The article only listed the 4 revenue sources, and I’d like to add a 5th: Subscriptions.   We are seeing a trend where users are willing to pay a monthly subscription to get better or more services.   They can participate a long as they want for free for basic service or usability, but at some point their hunger for more will drive them to upgrade.   This revenue model has the greatest scalability and brings together both worlds:   Cash-flow and the hype of a large user community.   The other revenue streams (advertising, products etc) can add onto the foundation of subscription revenues.

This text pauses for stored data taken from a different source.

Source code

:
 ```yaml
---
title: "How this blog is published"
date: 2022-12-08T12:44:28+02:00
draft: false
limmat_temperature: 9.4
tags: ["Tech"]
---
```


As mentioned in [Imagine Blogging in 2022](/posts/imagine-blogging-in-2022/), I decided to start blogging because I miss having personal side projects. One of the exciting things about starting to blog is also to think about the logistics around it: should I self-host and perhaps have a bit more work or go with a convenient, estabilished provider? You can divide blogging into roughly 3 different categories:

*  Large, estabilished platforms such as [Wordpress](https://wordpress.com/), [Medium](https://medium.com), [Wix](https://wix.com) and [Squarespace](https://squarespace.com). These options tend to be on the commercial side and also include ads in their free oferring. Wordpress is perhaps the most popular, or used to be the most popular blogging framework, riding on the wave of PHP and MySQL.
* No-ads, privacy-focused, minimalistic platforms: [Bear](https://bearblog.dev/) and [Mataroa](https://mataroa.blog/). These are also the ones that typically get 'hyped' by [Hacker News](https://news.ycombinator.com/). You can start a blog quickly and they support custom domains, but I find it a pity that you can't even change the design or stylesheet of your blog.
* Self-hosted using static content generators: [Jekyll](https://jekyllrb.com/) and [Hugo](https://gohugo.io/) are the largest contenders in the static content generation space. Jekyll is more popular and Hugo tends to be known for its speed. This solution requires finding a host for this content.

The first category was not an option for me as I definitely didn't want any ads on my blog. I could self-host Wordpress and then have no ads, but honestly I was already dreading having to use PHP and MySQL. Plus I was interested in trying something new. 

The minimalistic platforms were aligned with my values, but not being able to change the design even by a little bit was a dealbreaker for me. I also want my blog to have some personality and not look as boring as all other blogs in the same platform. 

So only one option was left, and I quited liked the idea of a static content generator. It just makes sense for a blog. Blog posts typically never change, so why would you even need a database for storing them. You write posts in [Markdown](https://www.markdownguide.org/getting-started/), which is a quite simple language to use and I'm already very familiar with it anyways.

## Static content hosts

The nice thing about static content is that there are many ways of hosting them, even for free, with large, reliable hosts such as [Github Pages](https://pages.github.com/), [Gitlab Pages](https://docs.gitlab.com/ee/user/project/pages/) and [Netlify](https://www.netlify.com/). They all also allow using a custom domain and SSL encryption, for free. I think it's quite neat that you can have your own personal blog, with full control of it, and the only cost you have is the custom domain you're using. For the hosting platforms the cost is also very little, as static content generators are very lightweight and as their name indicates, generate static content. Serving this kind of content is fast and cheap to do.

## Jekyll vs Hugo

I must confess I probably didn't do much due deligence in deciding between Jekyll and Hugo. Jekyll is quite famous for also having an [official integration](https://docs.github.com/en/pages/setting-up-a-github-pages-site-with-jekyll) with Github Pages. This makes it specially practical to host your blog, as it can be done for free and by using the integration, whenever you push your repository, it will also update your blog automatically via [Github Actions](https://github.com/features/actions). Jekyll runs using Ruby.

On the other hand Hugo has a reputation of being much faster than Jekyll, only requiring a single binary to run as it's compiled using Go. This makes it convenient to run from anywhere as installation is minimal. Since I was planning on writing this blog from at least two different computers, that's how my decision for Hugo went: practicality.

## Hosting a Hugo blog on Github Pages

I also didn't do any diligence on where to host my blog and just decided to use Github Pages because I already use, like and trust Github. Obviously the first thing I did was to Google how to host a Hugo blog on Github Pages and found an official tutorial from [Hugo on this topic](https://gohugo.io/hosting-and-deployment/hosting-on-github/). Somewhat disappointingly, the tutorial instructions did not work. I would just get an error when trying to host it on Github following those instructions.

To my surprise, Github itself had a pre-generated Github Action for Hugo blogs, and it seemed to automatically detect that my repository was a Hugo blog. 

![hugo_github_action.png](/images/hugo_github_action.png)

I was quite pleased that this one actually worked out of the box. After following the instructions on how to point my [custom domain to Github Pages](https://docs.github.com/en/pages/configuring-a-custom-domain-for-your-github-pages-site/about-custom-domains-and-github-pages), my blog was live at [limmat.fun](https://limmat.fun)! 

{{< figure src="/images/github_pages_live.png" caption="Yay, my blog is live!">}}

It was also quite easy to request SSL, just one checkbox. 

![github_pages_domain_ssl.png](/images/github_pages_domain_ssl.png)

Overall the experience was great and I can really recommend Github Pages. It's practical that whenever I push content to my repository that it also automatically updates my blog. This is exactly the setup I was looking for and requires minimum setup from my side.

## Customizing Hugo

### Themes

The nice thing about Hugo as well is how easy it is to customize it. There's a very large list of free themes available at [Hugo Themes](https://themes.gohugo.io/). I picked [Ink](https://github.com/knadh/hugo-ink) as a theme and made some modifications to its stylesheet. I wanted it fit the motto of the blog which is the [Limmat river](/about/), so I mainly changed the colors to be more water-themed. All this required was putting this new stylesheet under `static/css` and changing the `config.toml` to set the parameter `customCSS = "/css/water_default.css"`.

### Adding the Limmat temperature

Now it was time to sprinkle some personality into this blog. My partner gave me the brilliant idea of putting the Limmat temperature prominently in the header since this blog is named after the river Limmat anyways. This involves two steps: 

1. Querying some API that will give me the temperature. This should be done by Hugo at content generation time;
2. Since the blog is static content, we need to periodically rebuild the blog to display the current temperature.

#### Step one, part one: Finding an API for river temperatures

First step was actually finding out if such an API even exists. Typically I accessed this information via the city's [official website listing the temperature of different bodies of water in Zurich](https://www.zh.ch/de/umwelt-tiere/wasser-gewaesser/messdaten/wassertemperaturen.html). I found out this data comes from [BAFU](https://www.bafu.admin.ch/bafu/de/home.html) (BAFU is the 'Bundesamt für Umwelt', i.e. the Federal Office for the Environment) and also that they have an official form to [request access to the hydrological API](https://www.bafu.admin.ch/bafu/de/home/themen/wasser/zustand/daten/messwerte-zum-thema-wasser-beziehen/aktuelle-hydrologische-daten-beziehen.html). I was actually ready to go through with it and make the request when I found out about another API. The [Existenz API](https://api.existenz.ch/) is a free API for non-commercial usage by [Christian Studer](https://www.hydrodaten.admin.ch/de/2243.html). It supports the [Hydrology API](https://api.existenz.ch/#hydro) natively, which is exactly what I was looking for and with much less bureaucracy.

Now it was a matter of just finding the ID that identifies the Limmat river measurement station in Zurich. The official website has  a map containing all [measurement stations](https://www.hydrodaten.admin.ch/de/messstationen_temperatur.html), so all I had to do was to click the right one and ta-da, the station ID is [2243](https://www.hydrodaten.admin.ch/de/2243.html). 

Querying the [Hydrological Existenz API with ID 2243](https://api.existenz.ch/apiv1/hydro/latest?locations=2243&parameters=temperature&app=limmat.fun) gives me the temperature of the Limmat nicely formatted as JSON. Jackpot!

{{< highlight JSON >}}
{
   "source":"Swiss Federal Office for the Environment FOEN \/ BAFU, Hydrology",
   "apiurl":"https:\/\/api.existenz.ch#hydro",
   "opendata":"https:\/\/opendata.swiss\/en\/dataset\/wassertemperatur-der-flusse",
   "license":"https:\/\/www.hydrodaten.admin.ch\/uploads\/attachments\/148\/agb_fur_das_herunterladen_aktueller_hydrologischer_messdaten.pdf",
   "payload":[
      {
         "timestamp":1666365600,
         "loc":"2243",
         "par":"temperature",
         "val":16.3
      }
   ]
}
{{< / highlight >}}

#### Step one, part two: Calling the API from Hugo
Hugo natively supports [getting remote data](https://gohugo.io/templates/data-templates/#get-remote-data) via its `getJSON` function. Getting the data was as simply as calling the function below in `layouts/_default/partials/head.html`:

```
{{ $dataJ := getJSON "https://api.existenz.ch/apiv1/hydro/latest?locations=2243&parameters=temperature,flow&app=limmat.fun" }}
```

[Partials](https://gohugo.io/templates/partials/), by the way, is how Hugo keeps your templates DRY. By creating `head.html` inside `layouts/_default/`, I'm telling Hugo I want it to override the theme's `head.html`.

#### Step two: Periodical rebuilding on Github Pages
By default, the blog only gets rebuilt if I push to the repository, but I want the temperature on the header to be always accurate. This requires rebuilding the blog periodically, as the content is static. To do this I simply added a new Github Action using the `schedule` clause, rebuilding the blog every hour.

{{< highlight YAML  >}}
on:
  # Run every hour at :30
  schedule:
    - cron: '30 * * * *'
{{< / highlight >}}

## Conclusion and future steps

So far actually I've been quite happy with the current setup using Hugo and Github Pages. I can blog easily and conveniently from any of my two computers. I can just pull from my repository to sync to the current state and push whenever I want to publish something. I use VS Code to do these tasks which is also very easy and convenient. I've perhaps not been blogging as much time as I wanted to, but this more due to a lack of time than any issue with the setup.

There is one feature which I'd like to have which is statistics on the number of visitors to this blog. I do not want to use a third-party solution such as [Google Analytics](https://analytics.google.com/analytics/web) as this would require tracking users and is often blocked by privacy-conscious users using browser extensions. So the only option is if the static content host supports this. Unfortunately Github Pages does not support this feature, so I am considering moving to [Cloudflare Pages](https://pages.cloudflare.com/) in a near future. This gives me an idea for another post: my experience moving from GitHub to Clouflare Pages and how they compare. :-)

Bottom line:  An early stage investment opportunity needs to have a plan to reach cash flow positive in the foreseeable future.   It doesn’t take a lot of money to launch a web 2.0 community and to make it known if the company knows how viral marketing in social communities works.   Often, the company will grow organic and have minimum friends and family seed investors involved and only seek significant capital when they are ready for the real push into the market and their platform needs to be enhanced to make it more robust to handle volume and incorporate new features.   This is a good time to get involved for an angel investor because the valuation is still low, but the basic market appeal and business model has been proven.

I welcome any insights you may have as investor who has invested in web 2.0 communities, the decision process you went through, or other insights you have gained regarding investing in this sector.

UPDATE  to POST 2/14/09.  

Statistics posted at www.techcrunch.com shows that the term web 2.0 is dropping off dramatically in search engines and in the way that companies describe their online business.   I commented that we have seen the same thing when companies submit their business plans to angels for investment.   I think web 2.0 isn’t going away or dying, it just isn’t novel anymore.  Companies aren’t using it to describe their companies because it as assumed they are integrating that functionality in any web design.  Like not calling your company a dot.com company by year 2000.